Source texts of formatted documents
--------

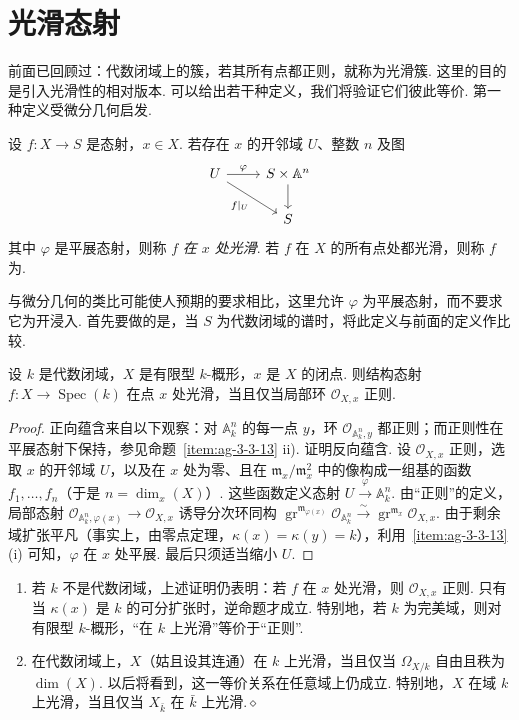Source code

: \section{光滑态射}\label{sec:ag-3-4}
前面已回顾过：代数闭域上的簇，若其所有点都正则，就称为光滑簇. 这里的目的是引入光滑性的相对版本. 可以给出若干种定义，我们将验证它们彼此等价.
第一种定义受微分几何启发.
\begin{definition}\label{item:ag-3-4-1}
设 $f:X\longrightarrow S$ 是态射，$x\in X$. 若存在 $x$ 的开邻域 $U$、整数 $n$ 及图
\begin{align*}
\begin{tikzcd}[ampersand replacement=\&]
U\arrow[r,"\varphi"]\arrow[dr,"f|_U"'] \& S\times\mathbb A^n\arrow[d]\\
\& S
\end{tikzcd}
\end{align*}
其中 $\varphi$ 是平展态射，则称 $f$ \emph{在 $x$ 处光滑}. 若 $f$ 在 $X$ 的所有点处都光滑，则称 $f$ 为.
\end{definition}
与微分几何的类比可能使人预期的要求相比，这里允许 $\varphi$ 为平展态射，而不要求它为开浸入. 首先要做的是，当 $S$ 为代数闭域的谱时，将此定义与前面的定义作比较.
\begin{proposition}\label{item:ag-3-4-2}
设 $k$ 是代数闭域，$X$ 是有限型 $k$-概形，$x$ 是 $X$ 的闭点. 则结构态射 $f:X\longrightarrow\operatorname{Spec}(k)$ 在点 $x$ 处光滑，当且仅当局部环 $\mathcal O_{X,x}$ 正则.
\end{proposition}
\begin{proof}
正向蕴含来自以下观察：对 $\mathbb A_k^n$ 的每一点 $y$，环 $\mathcal O_{\mathbb A_k^n,y}$ 都正则；而正则性在平展态射下保持，参见命题~\ref{item:ag-3-3-13} ii).
证明反向蕴含. 设 $\mathcal O_{X,x}$ 正则，选取 $x$ 的开邻域 $U$，以及在 $x$ 处为零、且在 $\mathfrak m_x/\mathfrak m_x^2$ 中的像构成一组基的函数 $f_1,\ldots,f_n$（于是 $n=\dim_x(X)$）. 这些函数定义态射 $U\xrightarrow\varphi\mathbb A_k^n$. 由``正则''的定义，局部态射 $\mathcal O_{\mathbb A_k^n,\varphi(x)}\longrightarrow\mathcal O_{X,x}$ 诱导分次环同构 $\operatorname{gr}^{\mathfrak m_{\varphi(x)}}\mathcal O_{\mathbb A_k^n}\xrightarrow\sim\operatorname{gr}^{\mathfrak m_x}\mathcal O_{X,x}$. 由于剩余域扩张平凡（事实上，由零点定理，$\kappa(x)=\kappa(y)=k$），利用~\ref{item:ag-3-3-13}(i) 可知，$\varphi$ 在 $x$ 处平展. 最后只须适当缩小 $U$.
\end{proof}
\begin{remark}\label{item:ag-3-4-3}
\begin{enumerate}[label=(\roman*)]
\item 若 $k$ 不是代数闭域，上述证明仍表明：若 $f$ 在 $x$ 处光滑，则 $\mathcal O_{X,x}$ 正则. 只有当 $\kappa(x)$ 是 $k$ 的可分扩张时，逆命题才成立. 特别地，若 $k$ 为完美域，则对有限型 $k$-概形，``在 $k$ 上光滑''等价于``正则''.
\item 在代数闭域上，$X$（姑且设其连通）在 $k$ 上光滑，当且仅当 $\Omega_{X/k}$ 自由且秩为 $\dim(X)$. 以后将看到，这一等价关系在任意域上仍成立. 特别地，$X$ 在域 $k$ 上光滑，当且仅当 $X_{\bar k}$ 在 $\bar k$ 上光滑.\unskip\nobreak\hfill\ensuremath{\diamond}
\end{enumerate}
\renewcommand{\envenddiamond}{}
\end{remark}
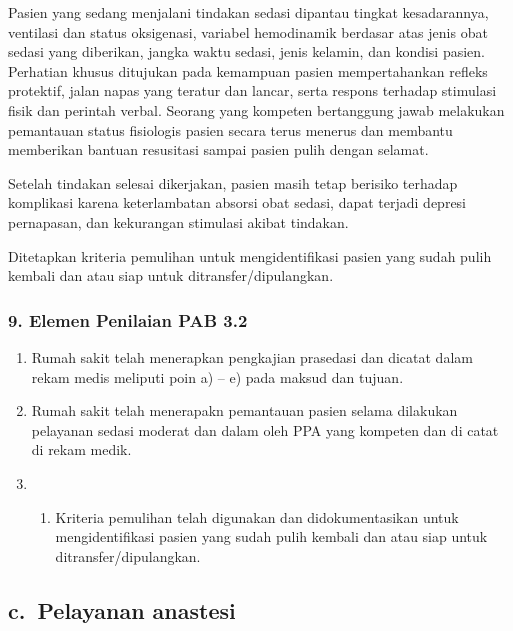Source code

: \documentclass[
]{book}
\providecommand{\tightlist}{%
  \setlength{\itemsep}{0pt}\setlength{\parskip}{0pt}}
\begin{document}
Pasien yang sedang menjalani tindakan sedasi dipantau tingkat kesadarannya, ventilasi dan status oksigenasi, variabel hemodinamik berdasar atas jenis obat sedasi yang diberikan, jangka waktu sedasi, jenis kelamin, dan kondisi pasien. Perhatian khusus ditujukan pada kemampuan pasien mempertahankan refleks protektif, jalan napas yang teratur dan lancar, serta respons terhadap stimulasi fisik dan perintah verbal. Seorang yang kompeten bertanggung jawab melakukan pemantauan status fisiologis pasien secara terus menerus dan membantu memberikan bantuan resusitasi sampai pasien pulih dengan selamat.

Setelah tindakan selesai dikerjakan, pasien masih tetap berisiko terhadap komplikasi karena keterlambatan absorsi obat sedasi, dapat terjadi depresi pernapasan, dan kekurangan stimulasi akibat tindakan.

Ditetapkan kriteria pemulihan untuk mengidentifikasi pasien yang sudah pulih kembali dan atau siap untuk ditransfer/dipulangkan.

\hypertarget{elemen-penilaian-pab-3.2}{%
\subsubsection*{9. Elemen Penilaian PAB 3.2}\label{elemen-penilaian-pab-3.2}}

\begin{enumerate}
\def\labelenumi{\alph{enumi}.}
\item
  Rumah sakit telah menerapkan pengkajian prasedasi dan dicatat dalam rekam medis meliputi poin a) -- e) pada maksud dan tujuan.
\item
  Rumah sakit telah menerapakn pemantauan pasien selama dilakukan pelayanan sedasi moderat dan dalam oleh PPA yang kompeten dan di catat di rekam medik.
\item
  \begin{enumerate}
  \def\labelenumii{\alph{enumii})}
  \setcounter{enumii}{2}
  \tightlist
  \item
    Kriteria pemulihan telah digunakan dan didokumentasikan untuk mengidentifikasi pasien yang sudah pulih kembali dan atau siap untuk ditransfer/dipulangkan.
  \end{enumerate}
\end{enumerate}

\hypertarget{c.-pelayanan-anastesi}{%
\subsection*{c.~Pelayanan anastesi}\label{c.-pelayanan-anastesi}}
\end{document}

--------

■ To do ■
Your answer should be every entry repeated exactly, minus the pictures.

■ Response to this exercise ■
Source code

: \section{光滑态射}\label{sec:ag-3-4}
前面已回顾过：代数闭域上的簇，若其所有点都正则，就称为光滑簇. 这里的目的是引入光滑性的相对版本. 可以给出若干种定义，我们将验证它们彼此等价.
第一种定义受微分几何启发.
\begin{definition}\label{item:ag-3-4-1}
设 $f:X\longrightarrow S$ 是态射，$x\in X$. 若存在 $x$ 的开邻域 $U$、整数 $n$ 及图
\begin{align*}
\begin{tikzcd}[ampersand replacement=\&]
U\arrow[r,"\varphi"]\arrow[dr,"f|_U"'] \& S\times\mathbb A^n\arrow[d]\\
\& S
\end{tikzcd}
\end{align*}
其中 $\varphi$ 是平展态射，则称 $f$ \emph{在 $x$ 处光滑}. 若 $f$ 在 $X$ 的所有点处都光滑，则称 $f$ 为.
\end{definition}
与微分几何的类比可能使人预期的要求相比，这里允许 $\varphi$ 为平展态射，而不要求它为开浸入. 首先要做的是，当 $S$ 为代数闭域的谱时，将此定义与前面的定义作比较.
\begin{proposition}\label{item:ag-3-4-2}
设 $k$ 是代数闭域，$X$ 是有限型 $k$-概形，$x$ 是 $X$ 的闭点. 则结构态射 $f:X\longrightarrow\operatorname{Spec}(k)$ 在点 $x$ 处光滑，当且仅当局部环 $\mathcal O_{X,x}$ 正则.
\end{proposition}
\begin{proof}
正向蕴含来自以下观察：对 $\mathbb A_k^n$ 的每一点 $y$，环 $\mathcal O_{\mathbb A_k^n,y}$ 都正则；而正则性在平展态射下保持，参见命题~\ref{item:ag-3-3-13} ii).
证明反向蕴含. 设 $\mathcal O_{X,x}$ 正则，选取 $x$ 的开邻域 $U$，以及在 $x$ 处为零、且在 $\mathfrak m_x/\mathfrak m_x^2$ 中的像构成一组基的函数 $f_1,\ldots,f_n$（于是 $n=\dim_x(X)$）. 这些函数定义态射 $U\xrightarrow\varphi\mathbb A_k^n$. 由``正则''的定义，局部态射 $\mathcal O_{\mathbb A_k^n,\varphi(x)}\longrightarrow\mathcal O_{X,x}$ 诱导分次环同构 $\operatorname{gr}^{\mathfrak m_{\varphi(x)}}\mathcal O_{\mathbb A_k^n}\xrightarrow\sim\operatorname{gr}^{\mathfrak m_x}\mathcal O_{X,x}$. 由于剩余域扩张平凡（事实上，由零点定理，$\kappa(x)=\kappa(y)=k$），利用~\ref{item:ag-3-3-13}(i) 可知，$\varphi$ 在 $x$ 处平展. 最后只须适当缩小 $U$.
\end{proof}
\begin{remark}\label{item:ag-3-4-3}
\begin{enumerate}[label=(\roman*)]
\item 若 $k$ 不是代数闭域，上述证明仍表明：若 $f$ 在 $x$ 处光滑，则 $\mathcal O_{X,x}$ 正则. 只有当 $\kappa(x)$ 是 $k$ 的可分扩张时，逆命题才成立. 特别地，若 $k$ 为完美域，则对有限型 $k$-概形，``在 $k$ 上光滑''等价于``正则''.
\item 在代数闭域上，$X$（姑且设其连通）在 $k$ 上光滑，当且仅当 $\Omega_{X/k}$ 自由且秩为 $\dim(X)$. 以后将看到，这一等价关系在任意域上仍成立. 特别地，$X$ 在域 $k$ 上光滑，当且仅当 $X_{\bar k}$ 在 $\bar k$ 上光滑.\unskip\nobreak\hfill\ensuremath{\diamond}
\end{enumerate}
\renewcommand{\envenddiamond}{}
\end{remark}
Source code

: \documentclass[
]{book}
\providecommand{\tightlist}{%
  \setlength{\itemsep}{0pt}\setlength{\parskip}{0pt}}
\begin{document}
Pasien yang sedang menjalani tindakan sedasi dipantau tingkat kesadarannya, ventilasi dan status oksigenasi, variabel hemodinamik berdasar atas jenis obat sedasi yang diberikan, jangka waktu sedasi, jenis kelamin, dan kondisi pasien. Perhatian khusus ditujukan pada kemampuan pasien mempertahankan refleks protektif, jalan napas yang teratur dan lancar, serta respons terhadap stimulasi fisik dan perintah verbal. Seorang yang kompeten bertanggung jawab melakukan pemantauan status fisiologis pasien secara terus menerus dan membantu memberikan bantuan resusitasi sampai pasien pulih dengan selamat.

Setelah tindakan selesai dikerjakan, pasien masih tetap berisiko terhadap komplikasi karena keterlambatan absorsi obat sedasi, dapat terjadi depresi pernapasan, dan kekurangan stimulasi akibat tindakan.

Ditetapkan kriteria pemulihan untuk mengidentifikasi pasien yang sudah pulih kembali dan atau siap untuk ditransfer/dipulangkan.

\hypertarget{elemen-penilaian-pab-3.2}{%
\subsubsection*{9. Elemen Penilaian PAB 3.2}\label{elemen-penilaian-pab-3.2}}

\begin{enumerate}
\def\labelenumi{\alph{enumi}.}
\item
  Rumah sakit telah menerapkan pengkajian prasedasi dan dicatat dalam rekam medis meliputi poin a) -- e) pada maksud dan tujuan.
\item
  Rumah sakit telah menerapakn pemantauan pasien selama dilakukan pelayanan sedasi moderat dan dalam oleh PPA yang kompeten dan di catat di rekam medik.
\item
  \begin{enumerate}
  \def\labelenumii{\alph{enumii})}
  \setcounter{enumii}{2}
  \tightlist
  \item
    Kriteria pemulihan telah digunakan dan didokumentasikan untuk mengidentifikasi pasien yang sudah pulih kembali dan atau siap untuk ditransfer/dipulangkan.
  \end{enumerate}
\end{enumerate}

\hypertarget{c.-pelayanan-anastesi}{%
\subsection*{c.~Pelayanan anastesi}\label{c.-pelayanan-anastesi}}
\end{document}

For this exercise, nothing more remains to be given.